Produtos contendo organismos geneticamente modificados são vendidos em todo o país sem qualquer identificação ou controle suficiente por parte dos órgãos de fiscalização
Por Maurício Thuswohl
É apenas uma letra “T” pintada em preto sobre um pequeno triangulo amarelo fixado nas embalagens, mas as empresas que comercializam produtos que contêm ingredientes transgênicos fogem desse símbolo como o diabo foge da cruz. Regulamentada em março de 2004, nove meses após a autorização do primeiro plantio comercial de soja transgênica no Brasil, a rotulagem ainda é uma meia-realidade no país.

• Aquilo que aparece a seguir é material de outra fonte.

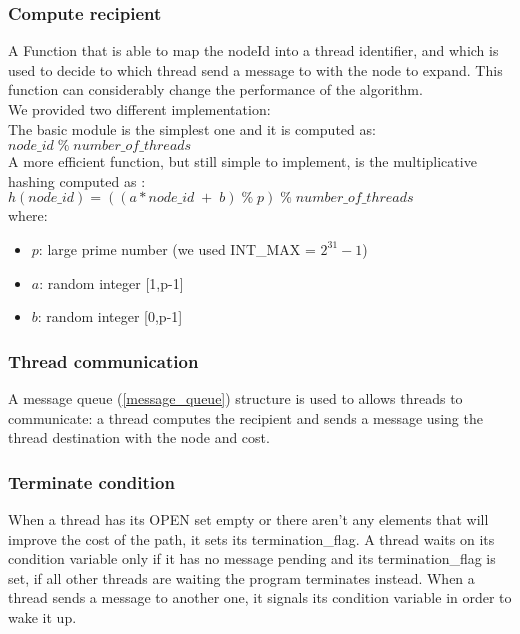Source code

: \subsubsection{Compute recipient}
\label{compute_reci}

A Function that is able to map the nodeId into a thread identifier, and which is used to decide to which thread send a message to with the node to expand.
This function can considerably change the performance of the algorithm.
\\ We provided two different implementation:
\\
The basic module is the simplest one and it is computed as: \\
$node\_id \; \% \;  number\_of\_threads$
\\
A more efficient function, but still simple to implement, is the multiplicative hashing computed as \cite{bibVideoMulHash}: \\
$ h(node\_id) =((a*node\_id \; + \; b) \; \% \; p) \; \% \; number\_of\_threads $  
\\ where:
\begin{itemize}
    \item $p$: large prime number (we used INT\_MAX =  $ 2^{31}-1 $)
    \item $a$: random integer [1,p-1]
    \item $b$: random integer [0,p-1]
\end{itemize}


\subsubsection{Thread communication}
\label{thread_buf}

A message queue (\ref{message_queue}) structure is used to allows threads to communicate: a thread computes the recipient and sends a message using the thread destination with the node and cost. 

\subsubsection{Terminate condition}
\label{terminate}

When a thread has its OPEN set empty or there aren't any elements that will improve the cost of the path, it sets its termination\_flag.
A thread waits on its condition variable only if it has no message pending and its termination\_flag is set, if all other threads are waiting the program terminates instead.
When a thread sends a message to another one, it signals its condition variable in order to wake it up.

Se, por um lado, produtos com maior visibilidade, como os óleos de soja ou os biscoitos à base de milho processado das marcas líderes, já são rotulados há algum tempo, outros produtos contendo transgênicos circulam pelo território nacional sem que haja qualquer identificação ou controle suficiente por parte dos órgãos de fiscalização. Ao mesmo tempo, as empresas se valem de parlamentares ligados ao agronegócio para tentar aprovar no Congresso Nacional leis com o intuito de reverter a obrigatoriedade de rotulagem ou, ao menos, suavizá-la.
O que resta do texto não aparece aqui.